Apr 28, 2007

Spring Cleaning

Wow....It's Monday, I have the day off, and I didn't have to call in and tell a lame ass lie to do it. It's been a good day off so far. Got up fairly early, went over and snagged Delores, we grabbed a latte and went walking around the lake. Although the weather isn't as beautiful as I had hoped it would be today, it's still rather nice outside, and as soon as I'm done at this here computer, and I get some laundry on the go, I'm getting out of the house to go and do some reading elsewhere. Just because I can.

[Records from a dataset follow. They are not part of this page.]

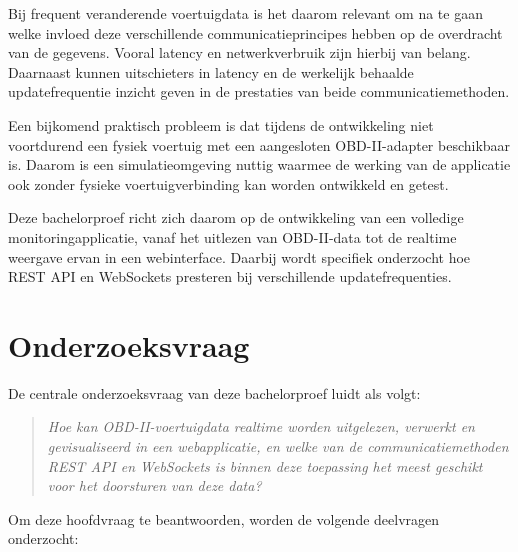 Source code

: Bij frequent veranderende voertuigdata is het daarom relevant om na te gaan
welke invloed deze verschillende communicatieprincipes hebben op de overdracht
van de gegevens. Vooral latency en netwerkverbruik zijn hierbij van belang.
Daarnaast kunnen uitschieters in latency en de werkelijk behaalde
updatefrequentie inzicht geven in de prestaties van beide
communicatiemethoden.

Een bijkomend praktisch probleem is dat tijdens de ontwikkeling niet voortdurend
een fysiek voertuig met een aangesloten OBD-II-adapter beschikbaar is. Daarom
is een simulatieomgeving nuttig waarmee de werking van de applicatie ook zonder
fysieke voertuigverbinding kan worden ontwikkeld en getest.

Deze bachelorproef richt zich daarom op de ontwikkeling van een volledige
monitoringapplicatie, vanaf het uitlezen van OBD-II-data tot de realtime
weergave ervan in een webinterface. Daarbij wordt specifiek onderzocht hoe
REST API en WebSockets presteren bij verschillende updatefrequenties.


\section{Onderzoeksvraag}

De centrale onderzoeksvraag van deze bachelorproef luidt als volgt:

\begin{quote}
\textit{Hoe kan OBD-II-voertuigdata realtime worden uitgelezen, verwerkt en
gevisualiseerd in een webapplicatie, en welke van de communicatiemethoden REST
API en WebSockets is binnen deze toepassing het meest geschikt voor het
doorsturen van deze data?}
\end{quote}

Om deze hoofdvraag te beantwoorden, worden de volgende deelvragen onderzocht:

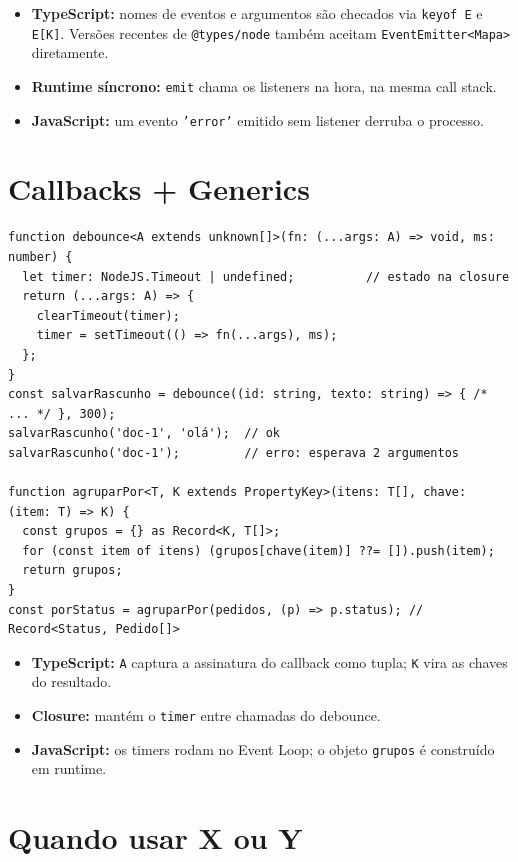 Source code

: \documentclass[12pt,a4paper,oneside]{book}
\newcommand{\code}[1]{\texttt{#1}}
\begin{document}
\begin{itemize}
  \item \textbf{TypeScript:} nomes de eventos e argumentos são checados via \code{keyof E} e \code{E[K]}. Versões recentes de \code{@types/node} também aceitam \code{EventEmitter<Mapa>} diretamente.
  \item \textbf{Runtime síncrono:} \code{emit} chama os listeners na hora, na mesma call stack.
  \item \textbf{JavaScript:} um evento \code{'error'} emitido sem listener derruba o processo.
\end{itemize}

\section{Callbacks + Generics}

\begin{verbatim}
function debounce<A extends unknown[]>(fn: (...args: A) => void, ms: number) {
  let timer: NodeJS.Timeout | undefined;          // estado na closure
  return (...args: A) => {
    clearTimeout(timer);
    timer = setTimeout(() => fn(...args), ms);
  };
}
const salvarRascunho = debounce((id: string, texto: string) => { /* ... */ }, 300);
salvarRascunho('doc-1', 'olá');  // ok
salvarRascunho('doc-1');         // erro: esperava 2 argumentos

function agruparPor<T, K extends PropertyKey>(itens: T[], chave: (item: T) => K) {
  const grupos = {} as Record<K, T[]>;
  for (const item of itens) (grupos[chave(item)] ??= []).push(item);
  return grupos;
}
const porStatus = agruparPor(pedidos, (p) => p.status); // Record<Status, Pedido[]>
\end{verbatim}

\begin{itemize}
  \item \textbf{TypeScript:} \code{A} captura a assinatura do callback como tupla; \code{K} vira as chaves do resultado.
  \item \textbf{Closure:} mantém o \code{timer} entre chamadas do debounce.
  \item \textbf{JavaScript:} os timers rodam no Event Loop; o objeto \code{grupos} é construído em runtime.
\end{itemize}

\section{Quando usar X ou Y}
\end{document}
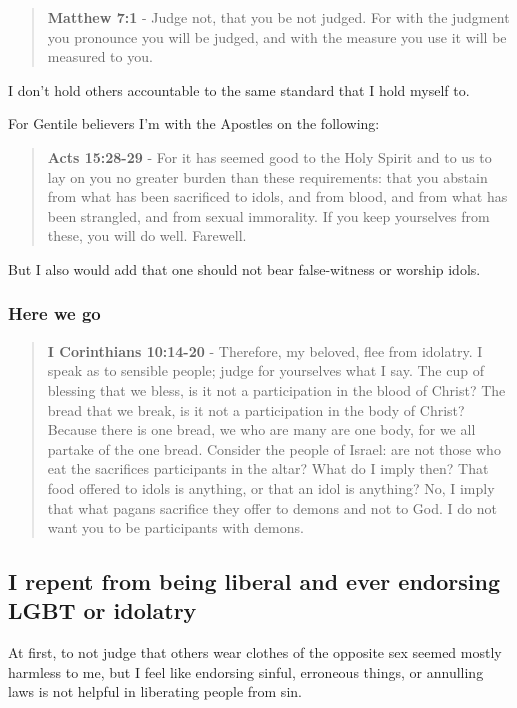 \documentclass[11pt]{article}
\begin{document}
\begin{quote}
\textbf{Matthew 7:1} - Judge not, that you be not judged.  For with the judgment you pronounce you will be judged, and with the measure you use it will be measured to you.
\end{quote}

I don't hold others accountable to the same standard that I hold myself to.

For Gentile believers I'm with the Apostles on the following:

\begin{quote}
\textbf{Acts 15:28-29} - For it has seemed good to the Holy Spirit and to us to lay on you no greater burden than these requirements: that you abstain from what has been sacrificed to idols, and from blood, and from what has been strangled, and from sexual immorality. If you keep yourselves from these, you will do well. Farewell.
\end{quote}

But I also would add that one should not bear false-witness or worship idols.

\subsubsection{Here we go}
\label{sec:org4c3161c}
\begin{quote}
\textbf{I Corinthians 10:14-20} - Therefore, my beloved, flee from idolatry.  I speak as to sensible people; judge for yourselves what I say.  The cup of blessing that we bless, is it not a participation in the blood of Christ? The bread that we break, is it not a participation in the body of Christ?  Because there is one bread, we who are many are one body, for we all partake of the one bread.  Consider the people of Israel: are not those who eat the sacrifices participants in the altar?  What do I imply then? That food offered to idols is anything, or that an idol is anything?  No, I imply that what pagans sacrifice they offer to demons and not to God. I do not want you to be participants with demons.
\end{quote}

\subsection{I repent from being liberal and ever endorsing LGBT or idolatry}
\label{sec:orgeca2491}
At first, to not judge that others wear
clothes of the opposite sex seemed mostly
harmless to me, but I feel like endorsing
sinful, erroneous things, or annulling laws
is not helpful in liberating people from sin.
\end{document}
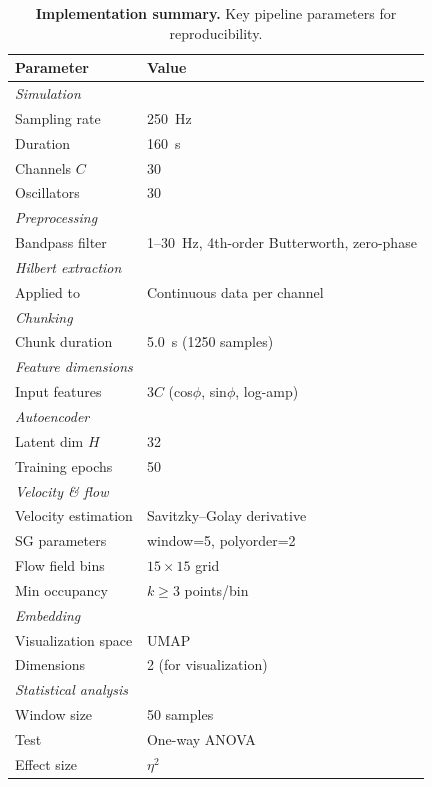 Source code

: \documentclass[5p,twocolumn,authoryear]{elsarticle}
\begin{document}
\begin{table}[h]
\centering
\caption{\textbf{Implementation summary.} Key pipeline parameters for reproducibility.}
\label{tab:implementation_summary}
\begin{tabular}{ll}
\toprule
\textbf{Parameter} & \textbf{Value} \\
\midrule
\multicolumn{2}{l}{\emph{Simulation}} \\
Sampling rate & 250~Hz \\
Duration & 160~s \\
Channels $C$ & 30 \\
Oscillators & 30 \\
\midrule
\multicolumn{2}{l}{\emph{Preprocessing}} \\
Bandpass filter & 1--30~Hz, 4th-order Butterworth, zero-phase \\
\midrule
\multicolumn{2}{l}{\emph{Hilbert extraction}} \\
Applied to & Continuous data per channel \\
\midrule
\multicolumn{2}{l}{\emph{Chunking}} \\
Chunk duration & 5.0~s (1250 samples) \\
\midrule
\multicolumn{2}{l}{\emph{Feature dimensions}} \\
Input features & $3C$ (cos$\phi$, sin$\phi$, log-amp) \\
\midrule
\multicolumn{2}{l}{\emph{Autoencoder}} \\
Latent dim $H$ & 32 \\
Training epochs & 50 \\
\midrule
\multicolumn{2}{l}{\emph{Velocity \& flow}} \\
Velocity estimation & Savitzky--Golay derivative \\
SG parameters & window=5, polyorder=2 \\
Flow field bins & $15 \times 15$ grid \\
Min occupancy & $k \geq 3$ points/bin \\
\midrule
\multicolumn{2}{l}{\emph{Embedding}} \\
Visualization space & UMAP \\
Dimensions & 2 (for visualization) \\
\midrule
\multicolumn{2}{l}{\emph{Statistical analysis}} \\
Window size & 50 samples \\
Test & One-way ANOVA \\
Effect size & $\eta^2$ \\
\bottomrule
\end{tabular}
\end{table}
\end{document}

Just as I suspected I would, I feel much better today. The craziness of the past two weeks is behind me, I started my new job yesterday, and my car will be ready for me today. Things are starting to fall into place, and slow down a notch. Sure, I still have a hundred things to do, but they'll get done. My taxes are number one on my list, and after that, me and my sewing machine need a few hours together, as the Arts Festival is only a few weeks away, and I am not prepared at all. I need to track down a mannequin and a sandwich board and get some jewellery finished up as well...but all of those responsibilities at least contain an element of fun.

As I was laying in bed last night, watching hours upon hours of Law and Order and eating onion rings (sexy, I know), I looked around my bedroom and felt quite disgusted with myself, and my surroundings. For quite a long time now, I have been hiding out in my bedroom, my comfort zone. I retreat into this room as soon as I get home, and once I am in, it takes alot to get me out. Going out into the world lately causes me some anxiety at times, and even when I do want to get out, I am either exhausted or depressed. I find myself forcing myself to get out and see my friends, and then being a big party pooper once I am out.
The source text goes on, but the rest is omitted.